It has been over a year since troops first clashed on the north bank of the Pangong Tso, commencing the standoff in Ladakh, resulting in rapid induction of forces. The Galwan clash of 20th Jun left 20 Indian and far more Chinese soldiers killed, though China belatedly admitted to four casualties. In Aug, India occupied the Kailash ridge, gained tactical advantage and refused to vacate despite multiple rounds of military and diplomatic talks.

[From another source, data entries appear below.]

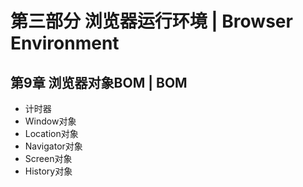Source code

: # 第三部分 浏览器运行环境  |  Browser Environment

## 第9章    浏览器对象BOM   |   BOM

- 计时器
- Window对象
- Location对象
- Navigator对象
- Screen对象
- History对象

In Feb this year, disengagement was accepted, and withdrawal took place on both banks of the Pangong Tso. To a large extent, this was facilitated by Indian occupation of the Kailash Ridge. Claim lines of both nations on the banks of the Pangong Tso are currently no patrolling zones, aimed at avoiding clashes. Subsequent talks for disengagement in other areas have run into rough weather, due to varying perceptions.
The Chinese insist that de-escalation, implying withdrawal of additional forces, is done prior to any further disengagement. The Indian perception, guided by mistrust, is the opposite, where disengagement must precede de-escalation. The army chief stated over the weekend, ‘We are very clear that no de-escalation can take place before disengagement at all friction points.’ For the Chinese, disengagement and de-escalation, post attempting to grab territory and pressurize India, will be a failure and severely dent its global image. It therefore projects options which India is unwilling to accept. Hence, the Chinese will continue delaying, while adopting their three steps forward and two steps back philosophy.
Currently, Ladakh is experiencing a stalemate. Neither side can patrol their claim lines in standoff regions, due to blocks by the other. It is not a one-sided story. India has simultaneously beefed up its deployment along the LAC, reoriented its force structure, recreated its offensive formations specifically for its northern borders and strengthened capabilities to monitor and dent any future Chinese attempts to ingress. It has also passed directions, conveyed to the Chinese, that its forces will open fire, in case the situation warrants. The message being sent, is that for India, China is an enemy and India is prepared to counter it.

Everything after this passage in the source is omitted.